Exercise requirements:
The full set of records below is to be reproduced without a single alteration.

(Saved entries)
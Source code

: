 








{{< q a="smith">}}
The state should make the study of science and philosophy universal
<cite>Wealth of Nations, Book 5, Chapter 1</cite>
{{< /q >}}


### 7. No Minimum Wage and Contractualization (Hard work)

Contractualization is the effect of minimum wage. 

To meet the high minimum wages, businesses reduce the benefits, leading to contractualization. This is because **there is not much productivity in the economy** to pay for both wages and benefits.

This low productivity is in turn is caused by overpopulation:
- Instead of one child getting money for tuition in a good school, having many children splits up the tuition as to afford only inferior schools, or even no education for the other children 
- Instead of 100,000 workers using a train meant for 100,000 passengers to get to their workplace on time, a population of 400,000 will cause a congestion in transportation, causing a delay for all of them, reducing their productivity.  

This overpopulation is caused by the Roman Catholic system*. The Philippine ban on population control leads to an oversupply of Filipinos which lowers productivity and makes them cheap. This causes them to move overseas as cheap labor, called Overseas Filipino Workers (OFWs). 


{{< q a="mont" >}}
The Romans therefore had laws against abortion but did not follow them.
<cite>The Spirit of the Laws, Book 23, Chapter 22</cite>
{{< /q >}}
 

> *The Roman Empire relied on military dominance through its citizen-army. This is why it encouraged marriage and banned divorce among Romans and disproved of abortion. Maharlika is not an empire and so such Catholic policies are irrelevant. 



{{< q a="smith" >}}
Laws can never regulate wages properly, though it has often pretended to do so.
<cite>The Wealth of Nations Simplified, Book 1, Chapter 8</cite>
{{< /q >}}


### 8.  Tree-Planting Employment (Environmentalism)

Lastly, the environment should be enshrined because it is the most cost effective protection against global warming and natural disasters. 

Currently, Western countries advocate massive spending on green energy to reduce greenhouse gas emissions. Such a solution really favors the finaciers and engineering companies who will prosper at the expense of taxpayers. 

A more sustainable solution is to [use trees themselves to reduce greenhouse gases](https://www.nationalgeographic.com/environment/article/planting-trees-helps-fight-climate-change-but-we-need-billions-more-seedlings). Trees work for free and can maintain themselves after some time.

Answer for the task:
Source code

: 








{{< q a="smith">}}
The state should make the study of science and philosophy universal
<cite>Wealth of Nations, Book 5, Chapter 1</cite>
{{< /q >}}


### 7. No Minimum Wage and Contractualization (Hard work)

Contractualization is the effect of minimum wage. 

To meet the high minimum wages, businesses reduce the benefits, leading to contractualization. This is because **there is not much productivity in the economy** to pay for both wages and benefits.

This low productivity is in turn is caused by overpopulation:
- Instead of one child getting money for tuition in a good school, having many children splits up the tuition as to afford only inferior schools, or even no education for the other children 
- Instead of 100,000 workers using a train meant for 100,000 passengers to get to their workplace on time, a population of 400,000 will cause a congestion in transportation, causing a delay for all of them, reducing their productivity.  

This overpopulation is caused by the Roman Catholic system*. The Philippine ban on population control leads to an oversupply of Filipinos which lowers productivity and makes them cheap. This causes them to move overseas as cheap labor, called Overseas Filipino Workers (OFWs). 


{{< q a="mont" >}}
The Romans therefore had laws against abortion but did not follow them.
<cite>The Spirit of the Laws, Book 23, Chapter 22</cite>
{{< /q >}}
 

> *The Roman Empire relied on military dominance through its citizen-army. This is why it encouraged marriage and banned divorce among Romans and disproved of abortion. Maharlika is not an empire and so such Catholic policies are irrelevant. 



{{< q a="smith" >}}
Laws can never regulate wages properly, though it has often pretended to do so.
<cite>The Wealth of Nations Simplified, Book 1, Chapter 8</cite>
{{< /q >}}


### 8.  Tree-Planting Employment (Environmentalism)

Lastly, the environment should be enshrined because it is the most cost effective protection against global warming and natural disasters. 

Currently, Western countries advocate massive spending on green energy to reduce greenhouse gas emissions. Such a solution really favors the finaciers and engineering companies who will prosper at the expense of taxpayers. 

A more sustainable solution is to [use trees themselves to reduce greenhouse gases](https://www.nationalgeographic.com/environment/article/planting-trees-helps-fight-climate-change-but-we-need-billions-more-seedlings). Trees work for free and can maintain themselves after some time.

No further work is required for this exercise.